Por eso, me resulta tan icónicamente impactante la visión de una bandera mojada colgando descuidada de un balcón. Porque simboliza, a simple vista, la falta de vigencia de todo ese entramado ideológico reduccionista y caducado. Al día de hoy, muchos tenemos perfectamente claro que ninguna de esas emociones simplistas sirven para hacer de nuestro país un lugar cómodo y habitable, y que el nacionalismo periférico es tan inútil como el nacionalismo español para construir esa Patria alta y ancha que anhelamos.

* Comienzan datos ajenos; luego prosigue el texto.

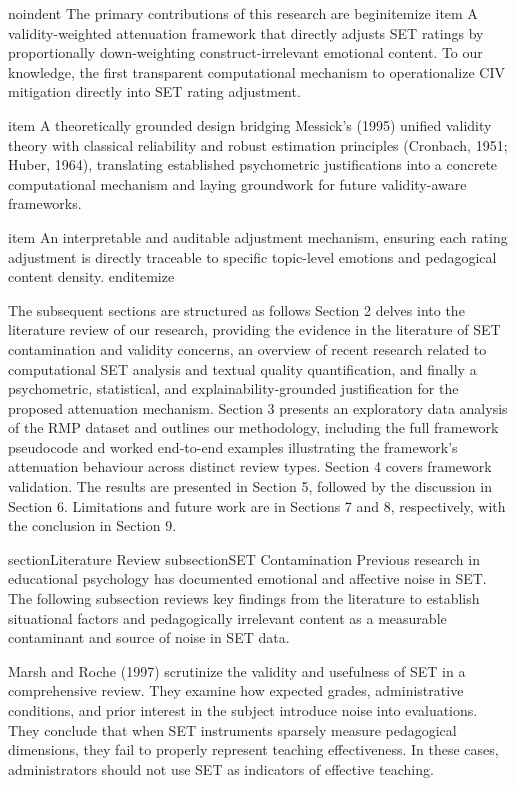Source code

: noindent The primary contributions of this research are
begin{itemize}
    item A validity-weighted attenuation framework that directly adjusts SET ratings by proportionally down-weighting construct-irrelevant emotional content. To our knowledge, the first transparent computational mechanism to operationalize CIV mitigation directly into SET rating adjustment.

    item A theoretically grounded design bridging Messick's (1995) unified validity theory with classical reliability and robust estimation principles (Cronbach, 1951; Huber, 1964), translating established psychometric justifications into a concrete computational mechanism and laying groundwork for future validity-aware frameworks.

    item An interpretable and auditable adjustment mechanism, ensuring each rating adjustment is directly traceable to specific topic-level emotions and pedagogical content density. 
end{itemize}

The subsequent sections are structured as follows Section 2 delves into the literature review of our research, providing the evidence in the literature of SET contamination and validity concerns, an overview of recent research related to computational SET analysis and textual quality quantification, and finally a psychometric, statistical, and explainability-grounded justification for the proposed attenuation mechanism. Section 3 presents an exploratory data analysis of the RMP dataset and outlines our methodology, including the full framework pseudocode and worked end-to-end examples illustrating the framework's attenuation behaviour across distinct review types. Section 4 covers framework validation. The results are presented in Section 5, followed by the discussion in Section 6. Limitations and future work are in Sections 7 and 8, respectively, with the conclusion in Section 9. 

section{Literature Review}
subsection{SET Contamination}
Previous research in educational psychology has documented emotional and affective noise in SET. The following subsection reviews key findings from the literature to establish situational factors and pedagogically irrelevant content as a measurable contaminant and source of noise in SET data.

Marsh and Roche (1997) scrutinize the validity and usefulness of SET in a comprehensive review. They examine how expected grades, administrative conditions, and prior interest in the subject introduce noise into evaluations. They conclude that when SET instruments sparsely measure pedagogical dimensions, they fail to properly represent teaching effectiveness. In these cases, administrators should not use SET as indicators of effective teaching.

También pensaba en esto el otro día al mirar las fotos de la ridícula y pasada conmemoración del 29 de Octubre: la celebrada por los grupos autodenominados falangistas bajo la lluvia otoñal de Madrid. Las mismas caras y las mismas personas, las mismas afirmaciones mil veces repetidas, las mismas miradas de odio y el mismo ultranacionalismo. La misma confusión entre el patriotismo caducado y entre el patriotismo de la Falange. Un verdadero insulto no sólo al mensaje revolucionario del falangismo, sino también a los propios falangistas. Ese patriotismo antiguo, mojado y lánguido que es absolutamente incapaz de ofrecer esperanza alguna a nuestro pueblo.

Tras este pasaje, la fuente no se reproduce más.